Con todo, los organizadores del pacifismo al aire libre suelen alentar astutos anhelos comerciales: en Georgia, 14 mil jovencitas amenazaron con incendiar carpas y escenario si no se rebajaba el precio de la entrada, que pasó de 14 dólares a sólo uno. En Rotterdam, mientras se disponía a engullir un sándwich Clínico —es decir, jalea mezclada con jocundos alucinógenos—, la estudiante Anneke Christiansen, de Amsterdam, protestó: ‘‘Cada día los cobran más caros, exigen más pan (dinero, en la jerga hippie); ¿querrán convertirse en burgueses a costa nuestra?” Un minuto más tarde traducía su euforia en lánguidos arrullos con un contertulio, sobre la hierba.
‘‘Pero esto ya no es como antes, los festivales hipps están agonizando”, exageró un pesimista. El pergeñado en la primera semana de julio cerca de Bath, en los alrededores de Londres, no pareció darle la razón: puesto bajo el auspicio de la Música y las Filosofías Progresistas, reunió a 60 mil protestones. Que, en todos los casos, parecieron preferir un par de actividades: descoyuntarse al ritmo del rock’n roll o escuchar por los parlantes la voz de un gurú, antes de desparramarse por miles para prodigarse tiernos arrumacos bajo la luz de la luna.

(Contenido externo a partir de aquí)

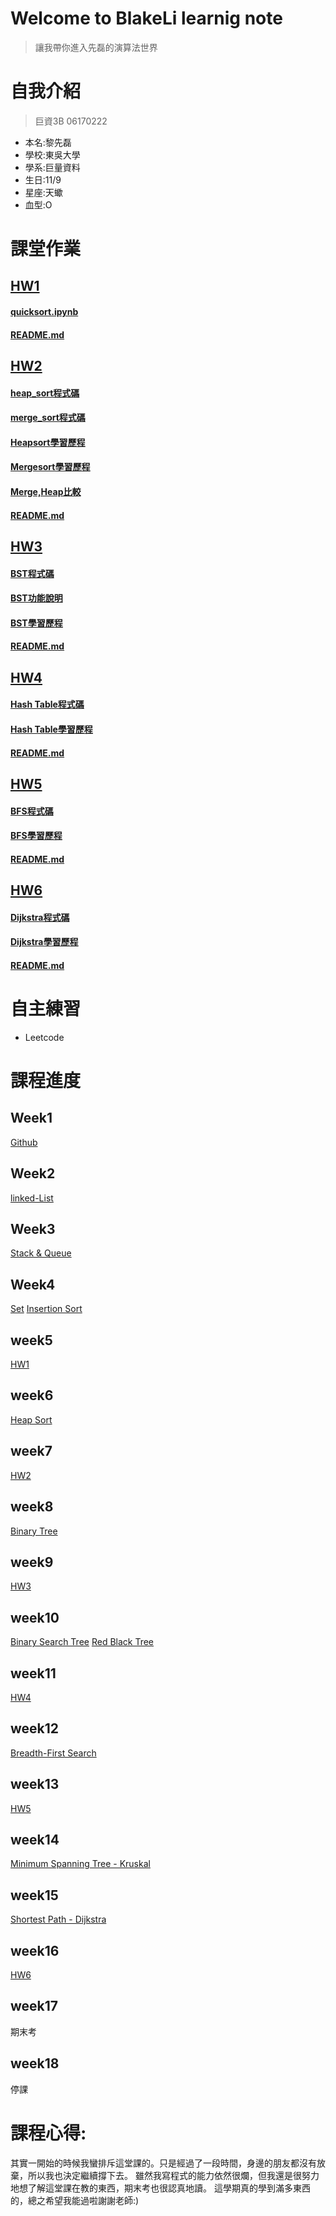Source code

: # Welcome to BlakeLi learnig note
> 讓我帶你進入先磊的演算法世界
# 自我介紹
> 巨資3B 06170222
* 本名:黎先磊
* 學校:東吳大學
* 學系:巨量資料
* 生日:11/9
* 星座:天蠍
* 血型:O

# 課堂作業
## [HW1](https://github.com/blakeli119/blakeli1109/tree/master/HW1)
#### [quicksort.ipynb](https://github.com/blakeli119/blakeli1109/blob/master/HW1/quicksort.ipynb)
#### [README.md](https://github.com/blakeli119/blakeli1109/blob/master/HW1/README.md)
## [HW2](https://github.com/blakeli119/blakeli1109/tree/master/HW2)
#### [heap_sort程式碼](https://github.com/blakeli119/blakeli1109/blob/master/HW2/heap_sort_06170222.py)
#### [merge_sort程式碼](https://github.com/blakeli119/blakeli1109/blob/master/HW2/merge_sort_06170222.py)
#### [Heapsort學習歷程](https://github.com/blakeli119/blakeli1109/blob/master/HW2/Heapsort%E5%AD%B8%E7%BF%92%E6%AD%B7%E7%A8%8B.md)
#### [Mergesort學習歷程](https://github.com/blakeli119/blakeli1109/blob/master/HW2/Mergesort%E5%AD%B8%E7%BF%92%E6%AD%B7%E7%A8%8B.md)
#### [Merge,Heap比較](https://github.com/blakeli119/blakeli1109/blob/master/HW2/%E6%AF%94%E8%BC%83.md)
#### [README.md](https://github.com/blakeli119/blakeli1109/blob/master/HW2/README.md)

## [HW3](https://github.com/blakeli119/blakeli1109/tree/master/HW3)
#### [BST程式碼](https://github.com/blakeli119/blakeli1109/blob/master/HW3/binary_search_tree_06170222.py)
#### [BST功能說明](https://github.com/blakeli119/blakeli1109/blob/master/HW3/BST%E5%8A%9F%E8%83%BD%E8%AA%AA%E6%98%8E.md)
#### [BST學習歷程](https://github.com/blakeli119/blakeli1109/blob/master/HW3/%E5%AD%B8%E7%BF%92%E6%AD%B7%E7%A8%8B.md)
#### [README.md](https://github.com/blakeli119/blakeli1109/blob/master/HW3/README.md)
## [HW4](https://github.com/blakeli119/blakeli1109/tree/master/HW4)
#### [Hash Table程式碼](https://github.com/blakeli119/blakeli1109/blob/master/HW4/hash_table_06170222.py)
#### [Hash Table學習歷程](https://github.com/blakeli119/blakeli1109/blob/master/HW4/Hash%20Table%E6%B5%81%E7%A8%8B%E5%9C%96%E3%80%81%E5%AD%B8%E7%BF%92%E6%AD%B7%E7%A8%8B%E8%88%87Hash%20Table%E8%88%87Hash%20Function%E5%8E%9F%E7%90%86.md)
#### [README.md](https://github.com/blakeli119/blakeli1109/blob/master/HW4/README.md)


## [HW5](https://github.com/blakeli119/blakeli1109/tree/master/HW5)
#### [BFS程式碼](https://github.com/blakeli119/blakeli1109/blob/master/HW5/BFS_06170222.py)
#### [BFS學習歷程](https://github.com/blakeli119/blakeli1109/blob/master/HW5/BFS%E6%B5%81%E7%A8%8B%E5%9C%96%E3%80%81%E7%A8%8B%E5%BC%8F%E7%A2%BC%E5%AD%B8%E7%BF%92%E6%AD%B7%E7%A8%8B%E8%88%87BFS%E8%88%87DFS%E5%8E%9F%E7%90%86%E8%88%87%E6%AF%94%E8%BC%83.md)
#### [README.md](https://github.com/blakeli119/blakeli1109/blob/master/HW5/README.md)

## [HW6](https://github.com/blakeli119/blakeli1109/tree/master/HW6)
#### [Dijkstra程式碼](https://github.com/blakeli119/blakeli1109/blob/master/HW6/Dijkstra_06170222.py)
#### [Dijkstra學習歷程](https://github.com/blakeli119/blakeli1109/blob/master/HW6/%E5%AD%B8%E7%BF%92%E6%AD%B7%E7%A8%8B.md)
#### [README.md](https://github.com/blakeli119/blakeli1109/blob/master/HW6/README.md)

# 自主練習
* Leetcode






# 課程進度
## Week1
[Github](https://github.com/blakeli119/blakeli1109/blob/master/classnote/Github.md)
## Week2
[linked-List](https://github.com/blakeli119/blakeli1109/blob/master/classnote/linked-List.md)
## Week3
[Stack & Queue](https://github.com/blakeli119/blakeli1109/blob/master/classnote/Stack%20%26%20Queue.md)
## Week4
[Set](https://github.com/blakeli119/blakeli1109/blob/master/classnote/Set.md)
[Insertion Sort](https://github.com/blakeli119/blakeli1109/blob/master/classnote/Insertion%20Sort.md)
## week5
[HW1](https://github.com/blakeli119/blakeli1109/tree/master/HW1)
## week6
[Heap Sort](https://github.com/blakeli119/blakeli1109/blob/master/classnote/Heap%20Sort.md)
## week7
[HW2](https://github.com/blakeli119/blakeli1109/tree/master/HW2)
## week8
[Binary Tree](https://github.com/blakeli119/blakeli1109/blob/master/classnote/Binary%20Tree.md)
## week9
[HW3](https://github.com/blakeli119/blakeli1109/tree/master/HW3)
## week10
[Binary Search Tree](https://github.com/blakeli119/blakeli1109/blob/master/classnote/Binary%20Search%20Tree.md)
[Red Black Tree](https://github.com/blakeli119/blakeli1109/blob/master/classnote/Red%20Black%20Tree.md)
## week11
[HW4](https://github.com/blakeli119/blakeli1109/tree/master/HW4)
## week12
[Breadth-First Search](https://github.com/blakeli119/blakeli1109/blob/master/classnote/Breadth-First%20Search.md)
## week13
[HW5](https://github.com/blakeli119/blakeli1109/tree/master/HW5)
## week14
[Minimum Spanning Tree - Kruskal](https://github.com/blakeli119/blakeli1109/blob/master/classnote/Minimum%20Spanning%20Tree%20-%20Kruskal.md)
## week15
[Shortest Path - Dijkstra](https://github.com/blakeli119/blakeli1109/blob/master/classnote/Shortest%20Path%20-%20Dijkstra)
## week16
[HW6](https://github.com/blakeli119/blakeli1109/tree/master/HW6)
## week17
期末考
## week18
停課

# 課程心得:
其實一開始的時候我蠻排斥這堂課的。只是經過了一段時間，身邊的朋友都沒有放棄，所以我也決定繼續撐下去。
雖然我寫程式的能力依然很爛，但我還是很努力地想了解這堂課在教的東西，期末考也很認真地讀。
這學期真的學到滿多東西的，總之希望我能過啦謝謝老師:)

De tal modo, apelando a una miscelánea de expansiones entre eglógicas y sofisticadas, el hippismo intentaría refrescar sus añejos laureles; parece corroborarlo este ecuménica sarampión brotado simultáneamente en Georgia, Rotterdam y Londres, cuyo carácter contagioso lo marca, además, el eufórico anticipo de un participante: a fines de setiembre se proponen reeditar sus jugueteos junto al lago de Lucerna, ‘‘aunque más no fuera para provocar un síncope a los pudorosos funcionarios suizos”.